Mehalik was employed by the Luzerne Township Police Department and was working the 2:00
p.m. to 10:00 p.m. shift. (ECF Nos. 125, 129 at ¶¶ 31-32.) Chief Mehalik heard Defendant’s
radio transmission to 911 regarding the subject traffic stop, and his subsequent transmission
asking dispatch to “run James Thompson.” (ECF Nos. 125, 129 at ¶ 33.) Upon hearing
Defendant transmit Plaintiff’s name, Chief Mehalik stated the following: “I am on my way down
there[,] you might want to use some caution with that individual[.]” Defendant responded to
Chief Mehalik as follows: “10-4[.] That’s what I figured[.]” (Transcribed March 9, 2008 audio
transmissions from the Pennsylvania State Police, ECF No. 130-5 at 2.) The audio transmission
also confirmed that there were no outstanding warrants for Plaintiff. (Id. at 3.)
Defendant contends that by this time he was becoming concerned for his safety, while
Plaintiff contends that he had no reason to be concerned because Defendant knew that Plaintiff
had no outstanding warrants.5 (ECF Nos. 125, 129 at ¶¶ 19, 20, 21, 23, and ECF No. 130-5 at 2.)

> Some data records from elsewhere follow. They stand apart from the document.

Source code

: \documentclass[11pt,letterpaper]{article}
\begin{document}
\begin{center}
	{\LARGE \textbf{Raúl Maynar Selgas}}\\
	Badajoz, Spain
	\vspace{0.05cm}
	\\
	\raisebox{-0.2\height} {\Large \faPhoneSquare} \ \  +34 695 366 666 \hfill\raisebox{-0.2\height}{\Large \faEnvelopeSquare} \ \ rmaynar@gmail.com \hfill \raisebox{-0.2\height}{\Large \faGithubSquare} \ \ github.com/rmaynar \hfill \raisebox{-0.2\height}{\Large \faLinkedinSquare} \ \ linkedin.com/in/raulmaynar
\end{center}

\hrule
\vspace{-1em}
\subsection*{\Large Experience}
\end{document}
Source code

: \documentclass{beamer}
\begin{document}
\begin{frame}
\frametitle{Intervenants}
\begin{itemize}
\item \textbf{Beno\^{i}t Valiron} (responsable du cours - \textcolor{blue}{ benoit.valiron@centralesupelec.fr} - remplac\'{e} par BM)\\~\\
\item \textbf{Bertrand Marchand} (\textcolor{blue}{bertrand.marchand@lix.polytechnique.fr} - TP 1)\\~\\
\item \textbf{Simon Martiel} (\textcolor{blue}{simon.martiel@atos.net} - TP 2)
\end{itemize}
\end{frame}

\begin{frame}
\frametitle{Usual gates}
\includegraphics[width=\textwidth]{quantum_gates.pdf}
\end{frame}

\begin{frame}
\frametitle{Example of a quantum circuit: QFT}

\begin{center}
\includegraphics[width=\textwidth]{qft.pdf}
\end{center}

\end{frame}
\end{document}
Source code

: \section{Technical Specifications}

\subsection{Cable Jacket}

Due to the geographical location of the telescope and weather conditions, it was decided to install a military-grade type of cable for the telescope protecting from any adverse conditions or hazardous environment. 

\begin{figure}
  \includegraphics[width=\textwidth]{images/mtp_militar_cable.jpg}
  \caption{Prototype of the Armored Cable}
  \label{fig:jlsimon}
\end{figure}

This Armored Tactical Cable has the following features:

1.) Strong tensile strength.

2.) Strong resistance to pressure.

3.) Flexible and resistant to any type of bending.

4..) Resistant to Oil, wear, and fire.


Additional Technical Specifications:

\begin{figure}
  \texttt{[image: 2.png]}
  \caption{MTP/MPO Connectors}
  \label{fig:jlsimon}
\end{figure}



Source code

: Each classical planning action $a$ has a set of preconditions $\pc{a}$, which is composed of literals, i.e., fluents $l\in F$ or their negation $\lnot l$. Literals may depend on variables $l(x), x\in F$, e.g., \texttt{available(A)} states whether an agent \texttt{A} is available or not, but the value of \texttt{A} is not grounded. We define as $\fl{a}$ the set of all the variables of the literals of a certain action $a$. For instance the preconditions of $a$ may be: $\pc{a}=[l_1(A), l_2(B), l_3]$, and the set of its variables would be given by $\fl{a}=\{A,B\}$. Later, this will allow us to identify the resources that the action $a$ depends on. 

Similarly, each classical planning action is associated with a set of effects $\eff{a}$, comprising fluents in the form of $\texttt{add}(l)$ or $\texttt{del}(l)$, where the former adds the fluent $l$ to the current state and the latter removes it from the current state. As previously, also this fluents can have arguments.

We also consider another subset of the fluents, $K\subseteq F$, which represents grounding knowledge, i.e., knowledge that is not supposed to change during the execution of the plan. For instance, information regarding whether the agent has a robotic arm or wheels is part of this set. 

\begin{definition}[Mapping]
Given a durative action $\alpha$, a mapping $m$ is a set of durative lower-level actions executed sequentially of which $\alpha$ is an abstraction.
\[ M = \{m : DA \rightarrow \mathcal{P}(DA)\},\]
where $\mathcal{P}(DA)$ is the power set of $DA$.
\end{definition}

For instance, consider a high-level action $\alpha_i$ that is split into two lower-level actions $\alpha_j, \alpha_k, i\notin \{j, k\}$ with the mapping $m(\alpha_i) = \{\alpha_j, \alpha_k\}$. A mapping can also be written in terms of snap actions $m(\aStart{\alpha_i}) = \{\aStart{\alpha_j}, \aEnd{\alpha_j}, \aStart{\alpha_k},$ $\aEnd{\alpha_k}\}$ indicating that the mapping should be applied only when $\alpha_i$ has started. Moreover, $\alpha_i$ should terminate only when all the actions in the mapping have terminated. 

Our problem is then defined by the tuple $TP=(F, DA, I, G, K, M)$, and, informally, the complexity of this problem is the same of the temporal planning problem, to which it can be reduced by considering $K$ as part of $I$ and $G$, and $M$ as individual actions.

Defendant asserts he did not release Plaintiff immediately after confirming the lack of warrants,
because he was still investigating other aspects of the stop which resulted in Sigwalt’s arrest,
including a search of the vehicle. (ECF No. 125 at ¶ 44.) Plaintiff disputes that this was
Defendant’s reasoning because Defendant never indicated that he wanted to search the vehicle or
that this was a precondition to releasing Plaintiff. (ECF No. 129 at ¶ 44.) Instead, Defendant
5
Plaintiff states that Defendant had told him that if he did not have any outstanding warrants he would be free to go.
(ECF No. 129 at ¶ 38.)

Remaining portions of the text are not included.